-- Opening Marker --

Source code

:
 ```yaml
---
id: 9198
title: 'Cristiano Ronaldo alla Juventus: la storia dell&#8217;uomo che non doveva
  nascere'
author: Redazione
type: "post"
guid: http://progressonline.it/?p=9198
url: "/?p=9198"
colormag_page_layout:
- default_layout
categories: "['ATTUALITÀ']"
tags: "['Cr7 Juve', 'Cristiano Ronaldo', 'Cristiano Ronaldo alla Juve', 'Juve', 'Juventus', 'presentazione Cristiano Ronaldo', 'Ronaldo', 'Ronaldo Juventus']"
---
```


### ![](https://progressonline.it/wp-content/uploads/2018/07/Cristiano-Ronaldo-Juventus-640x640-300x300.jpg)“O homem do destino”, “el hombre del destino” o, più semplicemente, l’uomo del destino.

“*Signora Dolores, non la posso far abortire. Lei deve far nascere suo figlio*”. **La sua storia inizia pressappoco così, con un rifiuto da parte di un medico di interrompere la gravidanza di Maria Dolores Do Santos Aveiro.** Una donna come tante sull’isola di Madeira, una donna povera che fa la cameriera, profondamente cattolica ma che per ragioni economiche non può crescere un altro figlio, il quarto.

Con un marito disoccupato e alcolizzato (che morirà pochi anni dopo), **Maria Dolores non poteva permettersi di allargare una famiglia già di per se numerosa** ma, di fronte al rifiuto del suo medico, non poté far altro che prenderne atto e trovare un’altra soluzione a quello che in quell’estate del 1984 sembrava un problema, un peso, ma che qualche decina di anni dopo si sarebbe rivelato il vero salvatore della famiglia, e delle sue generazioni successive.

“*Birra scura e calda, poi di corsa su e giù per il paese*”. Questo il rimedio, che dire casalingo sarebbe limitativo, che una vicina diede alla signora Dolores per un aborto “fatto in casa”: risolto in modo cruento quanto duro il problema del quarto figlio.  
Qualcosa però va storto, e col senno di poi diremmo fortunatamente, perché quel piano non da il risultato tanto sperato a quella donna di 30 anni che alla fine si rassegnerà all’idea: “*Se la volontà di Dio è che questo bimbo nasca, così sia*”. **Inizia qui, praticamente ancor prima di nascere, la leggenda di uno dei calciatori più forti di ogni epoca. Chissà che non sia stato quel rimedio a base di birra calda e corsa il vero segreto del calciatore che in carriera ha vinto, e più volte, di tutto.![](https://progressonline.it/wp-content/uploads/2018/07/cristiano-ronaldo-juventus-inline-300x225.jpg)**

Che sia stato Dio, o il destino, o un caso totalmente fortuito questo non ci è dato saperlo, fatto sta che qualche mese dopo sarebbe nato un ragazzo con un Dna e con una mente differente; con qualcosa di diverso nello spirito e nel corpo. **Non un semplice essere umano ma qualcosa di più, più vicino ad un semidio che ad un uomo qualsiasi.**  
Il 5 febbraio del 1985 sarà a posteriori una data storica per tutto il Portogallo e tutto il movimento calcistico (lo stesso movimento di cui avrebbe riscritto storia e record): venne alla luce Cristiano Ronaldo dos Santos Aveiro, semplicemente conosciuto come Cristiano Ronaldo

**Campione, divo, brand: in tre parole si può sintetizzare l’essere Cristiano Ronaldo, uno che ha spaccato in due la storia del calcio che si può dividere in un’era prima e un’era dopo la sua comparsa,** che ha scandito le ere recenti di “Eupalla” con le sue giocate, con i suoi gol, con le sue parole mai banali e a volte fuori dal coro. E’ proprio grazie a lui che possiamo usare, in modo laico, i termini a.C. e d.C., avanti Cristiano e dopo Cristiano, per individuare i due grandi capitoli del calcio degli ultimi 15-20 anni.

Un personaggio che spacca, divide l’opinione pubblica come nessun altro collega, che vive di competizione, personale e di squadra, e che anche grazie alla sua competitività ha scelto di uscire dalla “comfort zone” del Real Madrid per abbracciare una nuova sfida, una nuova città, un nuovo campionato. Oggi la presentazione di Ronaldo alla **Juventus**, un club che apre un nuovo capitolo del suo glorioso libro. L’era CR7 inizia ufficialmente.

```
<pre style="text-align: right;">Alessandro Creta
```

-- Closing Marker --

Reproduce exactly the lines of the records above from the one with "Che sia stato" to the one with "Il 5 febbraio", both included, and leave out everything else.

Answer section:
Che sia stato Dio, o il destino, o un caso totalmente fortuito questo non ci è dato saperlo, fatto sta che qualche mese dopo sarebbe nato un ragazzo con un Dna e con una mente differente; con qualcosa di diverso nello spirito e nel corpo. **Non un semplice essere umano ma qualcosa di più, più vicino ad un semidio che ad un uomo qualsiasi.**  
Il 5 febbraio del 1985 sarà a posteriori una data storica per tutto il Portogallo e tutto il movimento calcistico (lo stesso movimento di cui avrebbe riscritto storia e record): venne alla luce Cristiano Ronaldo dos Santos Aveiro, semplicemente conosciuto come Cristiano Ronaldo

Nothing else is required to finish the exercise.